◆ Assigned task
State how many lines of the data contain the word "begin", and write nothing besides the number.

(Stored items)

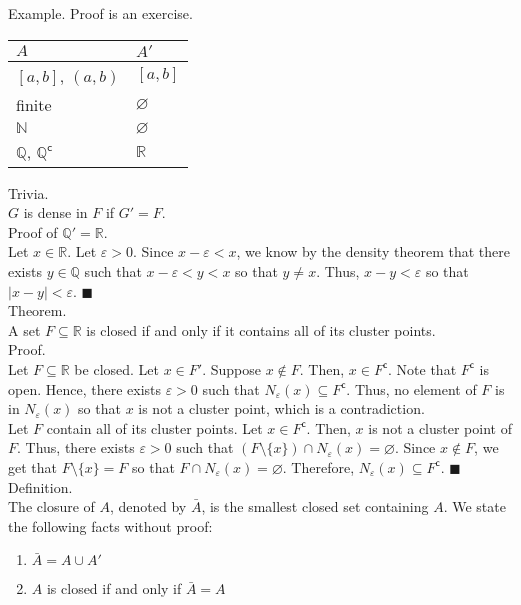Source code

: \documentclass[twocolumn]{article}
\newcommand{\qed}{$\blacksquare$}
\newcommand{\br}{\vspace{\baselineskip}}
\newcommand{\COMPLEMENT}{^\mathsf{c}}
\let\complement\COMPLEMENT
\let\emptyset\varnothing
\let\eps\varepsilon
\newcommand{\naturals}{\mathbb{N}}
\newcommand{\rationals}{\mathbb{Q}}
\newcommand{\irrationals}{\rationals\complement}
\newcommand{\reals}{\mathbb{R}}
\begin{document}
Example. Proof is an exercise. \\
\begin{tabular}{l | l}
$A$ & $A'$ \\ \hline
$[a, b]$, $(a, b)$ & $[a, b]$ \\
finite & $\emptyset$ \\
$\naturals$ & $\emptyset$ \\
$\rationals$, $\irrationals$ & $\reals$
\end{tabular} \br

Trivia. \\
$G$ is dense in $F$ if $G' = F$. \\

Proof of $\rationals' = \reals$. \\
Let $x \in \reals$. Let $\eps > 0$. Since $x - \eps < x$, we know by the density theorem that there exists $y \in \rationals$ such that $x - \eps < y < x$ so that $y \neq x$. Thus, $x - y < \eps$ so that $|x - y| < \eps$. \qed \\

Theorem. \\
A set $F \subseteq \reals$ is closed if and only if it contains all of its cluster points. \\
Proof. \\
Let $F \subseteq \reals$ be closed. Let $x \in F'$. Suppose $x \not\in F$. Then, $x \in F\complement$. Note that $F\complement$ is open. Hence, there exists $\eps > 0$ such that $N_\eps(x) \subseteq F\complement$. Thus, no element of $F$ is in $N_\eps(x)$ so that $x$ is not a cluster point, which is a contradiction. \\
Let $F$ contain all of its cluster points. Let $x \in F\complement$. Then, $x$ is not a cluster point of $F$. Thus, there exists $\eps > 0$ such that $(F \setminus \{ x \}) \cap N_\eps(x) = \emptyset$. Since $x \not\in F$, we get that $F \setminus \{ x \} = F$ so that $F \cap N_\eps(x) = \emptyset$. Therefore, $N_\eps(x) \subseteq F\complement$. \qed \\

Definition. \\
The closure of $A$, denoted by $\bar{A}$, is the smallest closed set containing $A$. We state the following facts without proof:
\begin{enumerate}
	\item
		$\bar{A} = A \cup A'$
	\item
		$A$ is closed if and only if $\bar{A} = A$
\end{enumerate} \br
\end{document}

◆ Reply
3